This blog is supposed to be a space where readers can find a sense of encouragement. Workout! Eat healthily! Love your body! Screw stress! It’s all part of the love yourself ethos that I want — and actively try — to create.
When I decided that I wanted to post something on the benefits of not racing, I figured the subject matter might be too negative. Let me first be clear; I am not putting down racing at all. In fact, last year, I participated in four half marathons and loved each one more than the next. The courses. The amenities. The camaraderie. The early morning rituals. There really is something special about races.
Then a few weeks ago, a friend asked me whether I wanted to run a race of half marathon distance in Central Park. My almost instinctive apprehensions were squashed by the fact that this half marathon, unlike most 13.1-mile races that take place in Central Park, only involved one Harlem Hill ascent. The last leg of the race would be a third lap around the lower loop to make up for the distance. Easy, right?
Over the last few months, I’ve had good days and bad. But despite my unmistakeable desire to sign up, I knew that the race my friend had proposed simply wasn’t in the cards. Yet I still find myself rationalizing and asking, “What if?”

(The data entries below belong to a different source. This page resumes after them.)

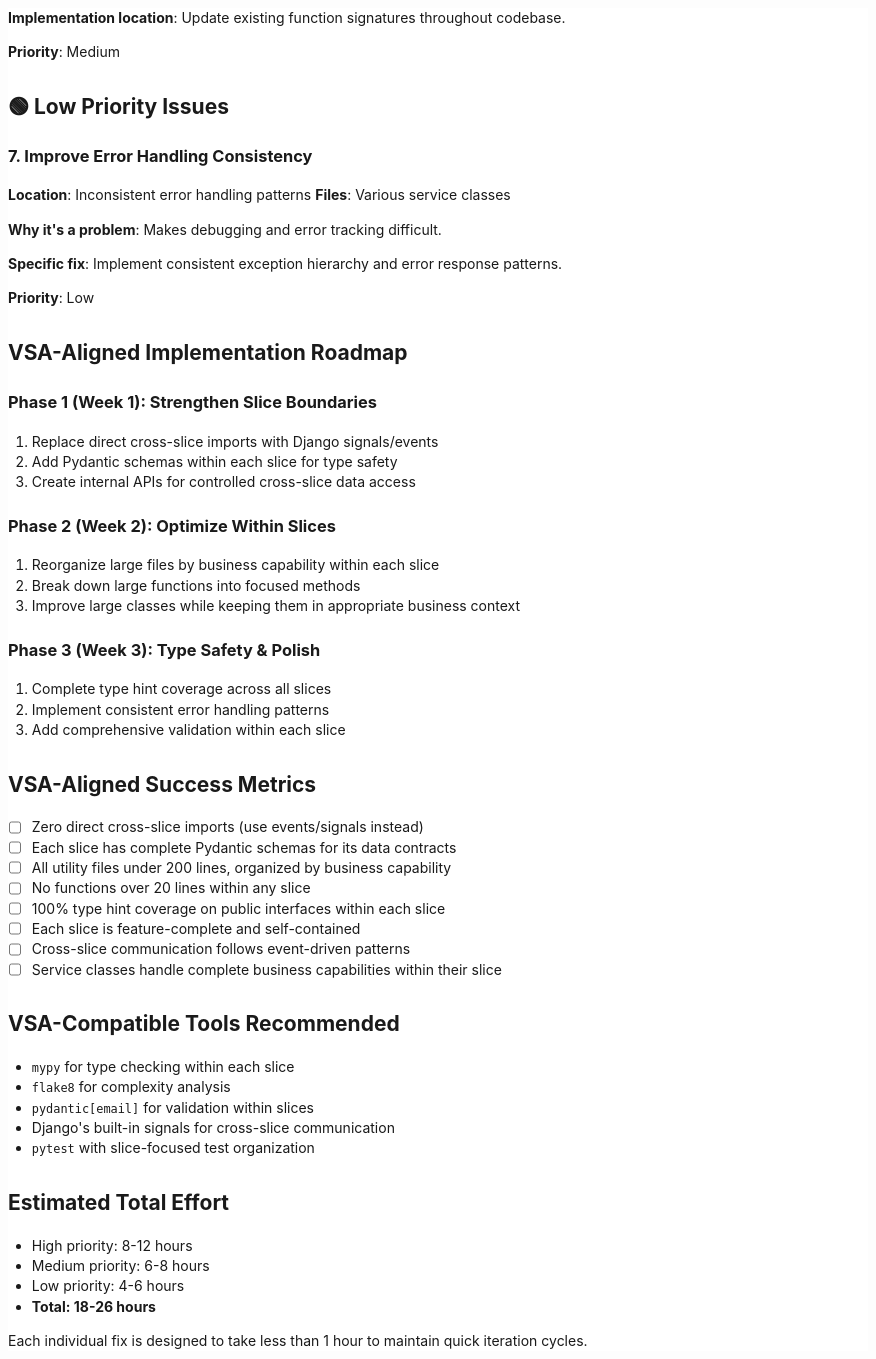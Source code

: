 **Implementation location**: Update existing function signatures throughout codebase.

**Priority**: Medium

## 🟢 Low Priority Issues

### 7. Improve Error Handling Consistency

**Location**: Inconsistent error handling patterns
**Files**: Various service classes

**Why it's a problem**: Makes debugging and error tracking difficult.

**Specific fix**: Implement consistent exception hierarchy and error response patterns.

**Priority**: Low

## VSA-Aligned Implementation Roadmap

### Phase 1 (Week 1): Strengthen Slice Boundaries
1. Replace direct cross-slice imports with Django signals/events
2. Add Pydantic schemas within each slice for type safety
3. Create internal APIs for controlled cross-slice data access

### Phase 2 (Week 2): Optimize Within Slices
1. Reorganize large files by business capability within each slice
2. Break down large functions into focused methods
3. Improve large classes while keeping them in appropriate business context

### Phase 3 (Week 3): Type Safety & Polish
1. Complete type hint coverage across all slices
2. Implement consistent error handling patterns
3. Add comprehensive validation within each slice

## VSA-Aligned Success Metrics

- [ ] Zero direct cross-slice imports (use events/signals instead)
- [ ] Each slice has complete Pydantic schemas for its data contracts
- [ ] All utility files under 200 lines, organized by business capability
- [ ] No functions over 20 lines within any slice
- [ ] 100% type hint coverage on public interfaces within each slice
- [ ] Each slice is feature-complete and self-contained
- [ ] Cross-slice communication follows event-driven patterns
- [ ] Service classes handle complete business capabilities within their slice

## VSA-Compatible Tools Recommended

- `mypy` for type checking within each slice
- `flake8` for complexity analysis  
- `pydantic[email]` for validation within slices
- Django's built-in signals for cross-slice communication
- `pytest` with slice-focused test organization

## Estimated Total Effort

- High priority: 8-12 hours
- Medium priority: 6-8 hours  
- Low priority: 4-6 hours
- **Total: 18-26 hours**

Each individual fix is designed to take less than 1 hour to maintain quick iteration cycles.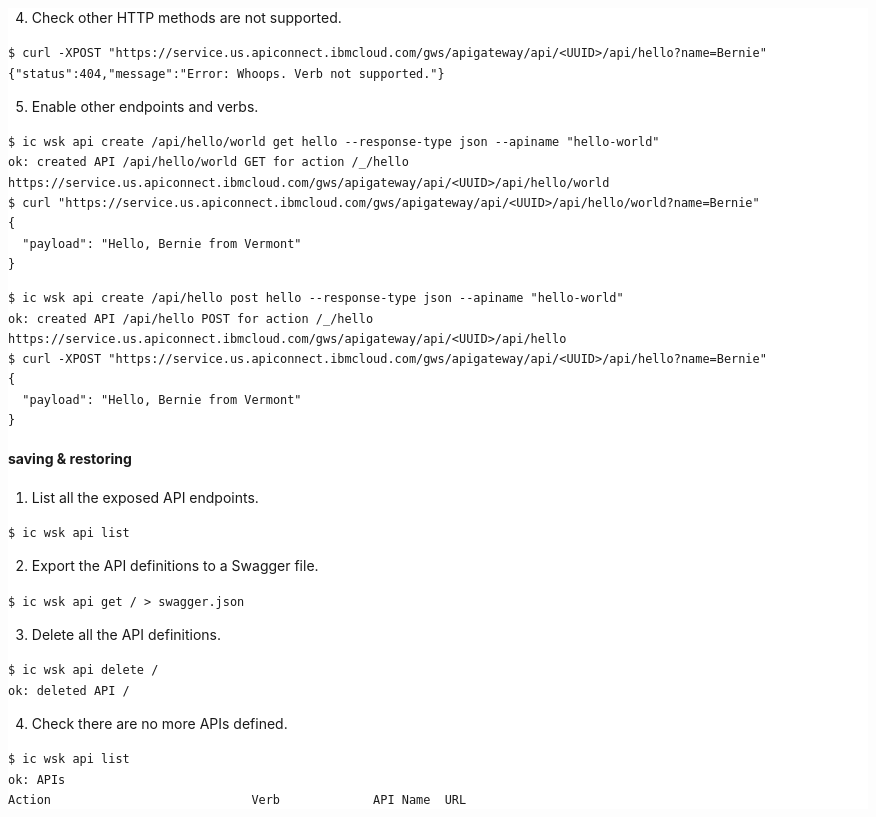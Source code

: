 4. Check other HTTP methods are not supported.

```
$ curl -XPOST "https://service.us.apiconnect.ibmcloud.com/gws/apigateway/api/<UUID>/api/hello?name=Bernie"
{"status":404,"message":"Error: Whoops. Verb not supported."}
```

5. Enable other endpoints and verbs.

```
$ ic wsk api create /api/hello/world get hello --response-type json --apiname "hello-world"
ok: created API /api/hello/world GET for action /_/hello
https://service.us.apiconnect.ibmcloud.com/gws/apigateway/api/<UUID>/api/hello/world
$ curl "https://service.us.apiconnect.ibmcloud.com/gws/apigateway/api/<UUID>/api/hello/world?name=Bernie"
{
  "payload": "Hello, Bernie from Vermont"
}
```

```
$ ic wsk api create /api/hello post hello --response-type json --apiname "hello-world"
ok: created API /api/hello POST for action /_/hello
https://service.us.apiconnect.ibmcloud.com/gws/apigateway/api/<UUID>/api/hello
$ curl -XPOST "https://service.us.apiconnect.ibmcloud.com/gws/apigateway/api/<UUID>/api/hello?name=Bernie"
{
  "payload": "Hello, Bernie from Vermont"
}
```

#### saving & restoring

1. List all the exposed API endpoints.

```
$ ic wsk api list
```

2. Export the API definitions to a Swagger file.

```
$ ic wsk api get / > swagger.json
```

3. Delete all the API definitions.

```
$ ic wsk api delete /
ok: deleted API /
```

4. Check there are no more APIs defined.

```
$ ic wsk api list
ok: APIs
Action                            Verb             API Name  URL
```
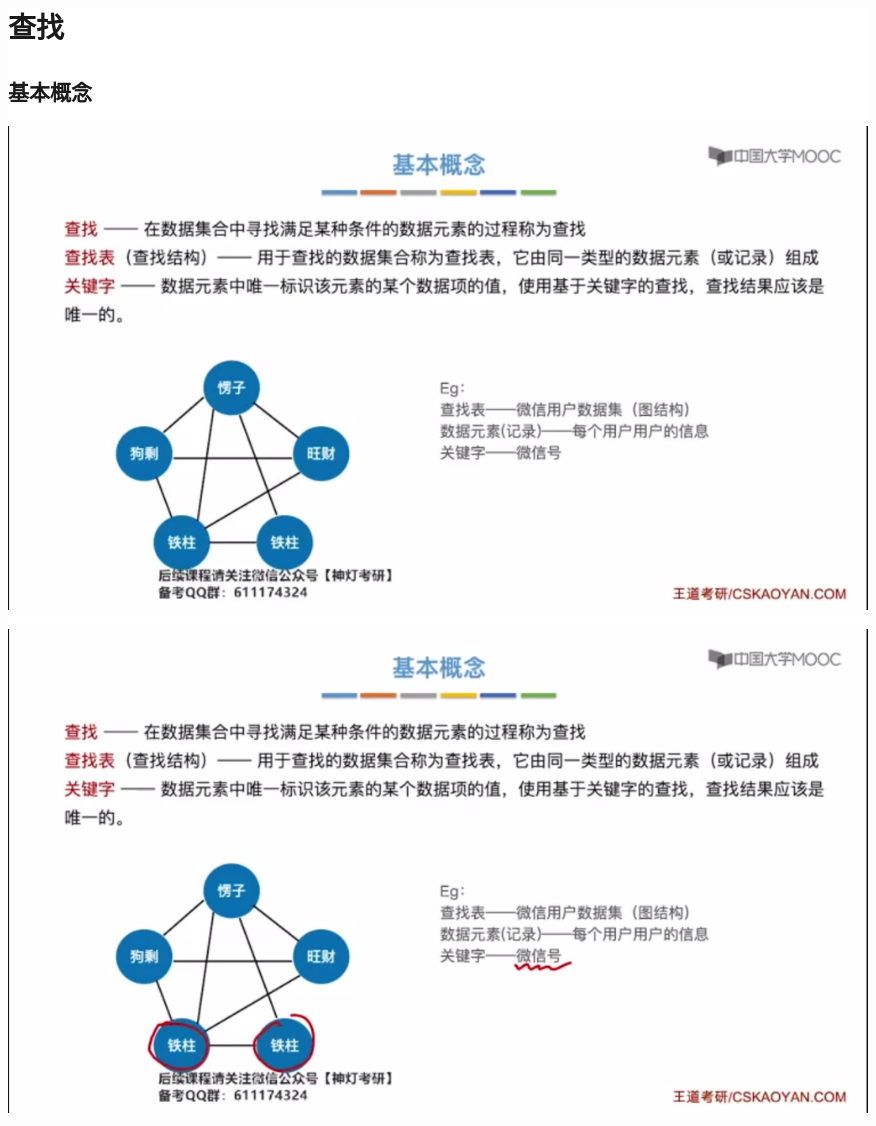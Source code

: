 # 查找

## 基本概念

![](assets/Pasted%20image%2020220714171648.png)

![](assets/Pasted%20image%2020220714171714.png)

I guess what I really want to put out there is that racing doesn’t qualify you as a runner. I can think of countless reasons to motivate myself on a daily basis to get outside and run; and when it comes down to it, that reason doesn’t have to involve training or the dread of a DNF.
My own decision to stop racing – at least, for now – didn’t come easily. Last year, I accomplished more than I ever thought I could by running a half marathon during practically every season (Queens in summer, Manhattan in winter, More/Fitness in spring, and Philadelphia in fall).
It was an incredibly fun year. Some races were with family, some with friends, some by my lonesome and still others in snow. I listened to full albums. I made awesome playlists. I even ran one half marathon without music at all — and surprised myself while doing it.
I think the part that made last year so enjoyable was the fact that I didn’t plan any of the races I wound up signing up for (save for the first one in Queens). One of the most memorable races of 2012 was the one I signed up for on a whim, just because I knew I was in proper shape for it. The More/Fitness Half consists of two loops in Central Park in April, just as the weather begins to warm. I dry-heaved at the finish line, but I also bagged myself a shiny PR. Philly wasn’t so bad either. My cousin and I signed up for that one only hours after her birthday dinner (so you can imagine how sober and clear-headed we were).
I forbade myself from races just after the Philly race. That’s when the aches and pains began. Apparently, even a responsible runner – doing yoga and strength training to round off my routine – isn’t immune to the treachery of long distance.
Those of you who have followed my adventures thus far know that, after the Philadelphia Rock ‘n’ Roll Half in September, I made a serious decision to scale back my routine. That shin thing I was dealing with – it’s mostly healed now. At times, I’ll feel it. Most of the time I don’t. But to get to this point, I’ve capped off my daily runs at, for the most part, 5 miles max. At 6, I feel it — whatever “it” is. In short, there’s no way I could run a half tomorrow in what I consider to be safe circumstances — or a speedy one at that.
So, that’s where I am today. Happily slow. Satisfied with short. Fine with gray suits.
Every time I head out for a run, I wonder when I’ll sign up for another race. I wish I had an answer; I feel as though I should, but I know that I just don’t.
One of the most difficult realizations I’ve come to has hit me a few times in recent months. Oftentimes, on an early morning run, I recognized fatigue that I’d have never experienced at this time last year.
“Really, body? 3 miles?” is a typical conversation I’ll have with myself as I stop to stretch my achy calves.
This may not sound encouraging. I know I am certainly not encouraged. But I think that during moments like these, it’s important to remember our running roots.
I didn’t start running for the sole purpose of racing. I never dreamed of speed or distance or awesome t-shirts and bibs (they are, after all, trophies of our accomplishments – but not requirements of the game).
For now, I’ve learned to embrace (well, re-embrace) the fun run — the art of not racing. I’m not sure how long it’ll last. I don’t know how long it has to. I just know that when I’m ready — whenever that may be — I’ll sign up, I’ll gear up, I’ll wake up, and I’ll toe that start line (um, from a faraway distance — maybe gate 7?) once again.
- How many races do you run in a year?
- What’s the longest period of time you’ve taken off between races?
- Are you a runner who just runs for the sake of running? (Ignore the three uses of the word “run.”) Let me know, because I’d love to hear from you!
- Did you start running to race in the first place?